The uncertainty led Canadian-led researchers to investigate whether Actos increases the risk of bladder cancer in people with Type 2 diabetes compared to other Type 2 medications. They analysed information from 145,806 people in the UK who started taking diabetes medication for the first time between 2000 and 2013 after removing other factors that could influence the results. They found:

  • The use of Actos (pioglitazone) was associated with a 63% higher risk of bladder cancer compared to people who did not take any thiazolidinediones class of medication.
  • This risk increased with higher doses and longer use.
  • Avandia (rosiglitazone) was not associated with an increased risk of bladder cancer suggesting that the risk is specific to Actos and not to the class of drugs.
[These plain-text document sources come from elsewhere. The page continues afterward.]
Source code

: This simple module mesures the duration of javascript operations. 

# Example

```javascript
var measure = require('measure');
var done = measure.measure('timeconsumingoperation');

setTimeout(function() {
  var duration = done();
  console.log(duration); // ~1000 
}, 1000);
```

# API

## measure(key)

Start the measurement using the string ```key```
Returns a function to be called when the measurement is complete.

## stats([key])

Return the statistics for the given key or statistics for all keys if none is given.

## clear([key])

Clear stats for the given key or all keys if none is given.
Conclusions and recommendations

The researchers stress that in absolute terms the risk of bladder cancer with Actos remains low, in this case 622 people during the follow up period. They recommend that prescribing doctors should be aware of these risks and patients should be made aware so they can choose whether to remain on the drug. As ever, it is important patients are given all the information so that they can make an informed decision about their treatment options.